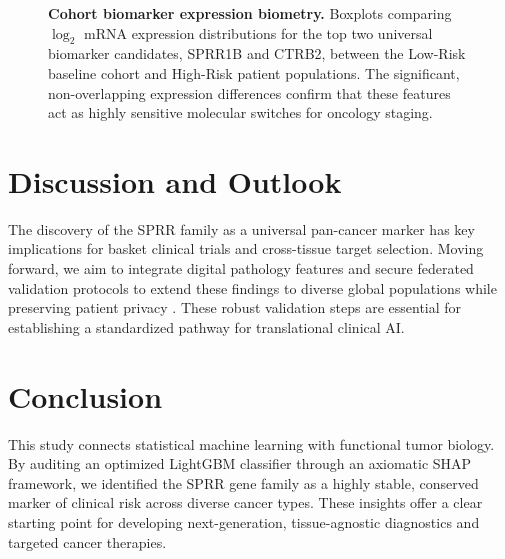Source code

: \documentclass[11pt]{article}
\begin{document}
\begin{figure}[htbp]
\begin{minipage}{0.48\textwidth}
\end{minipage}
\caption{\textbf{Cohort biomarker expression biometry.} Boxplots comparing $\log_2$ mRNA expression distributions for the top two universal biomarker candidates, SPRR1B and CTRB2, between the Low-Risk baseline cohort and High-Risk patient populations. The significant, non-overlapping expression differences confirm that these features act as highly sensitive molecular switches for oncology staging.}
\label{fig:mocip_boxplot_biometry}
\end{figure}


\section{Discussion and Outlook}

The discovery of the SPRR family as a universal pan-cancer marker has key implications for basket clinical trials and cross-tissue target selection. Moving forward, we aim to integrate digital pathology features and secure federated validation protocols to extend these findings to diverse global populations while preserving patient privacy \citep{ghosh2025privacy}. These robust validation steps are essential for establishing a standardized pathway for translational clinical AI.


\section{Conclusion}

This study connects statistical machine learning with functional tumor biology. By auditing an optimized LightGBM classifier through an axiomatic SHAP framework, we identified the SPRR gene family as a highly stable, conserved marker of clinical risk across diverse cancer types. These insights offer a clear starting point for developing next-generation, tissue-agnostic diagnostics and targeted cancer therapies.



\end{document}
○ ○ ○ ○ ○
• [TASK OBJECTIVE]:
Every record should come back exactly as it is, though none of the pictures should.

• [ANSWER FOR THIS EXERCISE]:
Source code

: \documentclass[11pt]{article}
\begin{document}
\begin{figure}[htbp]
\begin{minipage}{0.48\textwidth}
\end{minipage}
\caption{\textbf{Cohort biomarker expression biometry.} Boxplots comparing $\log_2$ mRNA expression distributions for the top two universal biomarker candidates, SPRR1B and CTRB2, between the Low-Risk baseline cohort and High-Risk patient populations. The significant, non-overlapping expression differences confirm that these features act as highly sensitive molecular switches for oncology staging.}
\label{fig:mocip_boxplot_biometry}
\end{figure}


\section{Discussion and Outlook}

The discovery of the SPRR family as a universal pan-cancer marker has key implications for basket clinical trials and cross-tissue target selection. Moving forward, we aim to integrate digital pathology features and secure federated validation protocols to extend these findings to diverse global populations while preserving patient privacy \citep{ghosh2025privacy}. These robust validation steps are essential for establishing a standardized pathway for translational clinical AI.


\section{Conclusion}

This study connects statistical machine learning with functional tumor biology. By auditing an optimized LightGBM classifier through an axiomatic SHAP framework, we identified the SPRR gene family as a highly stable, conserved marker of clinical risk across diverse cancer types. These insights offer a clear starting point for developing next-generation, tissue-agnostic diagnostics and targeted cancer therapies.



\end{document}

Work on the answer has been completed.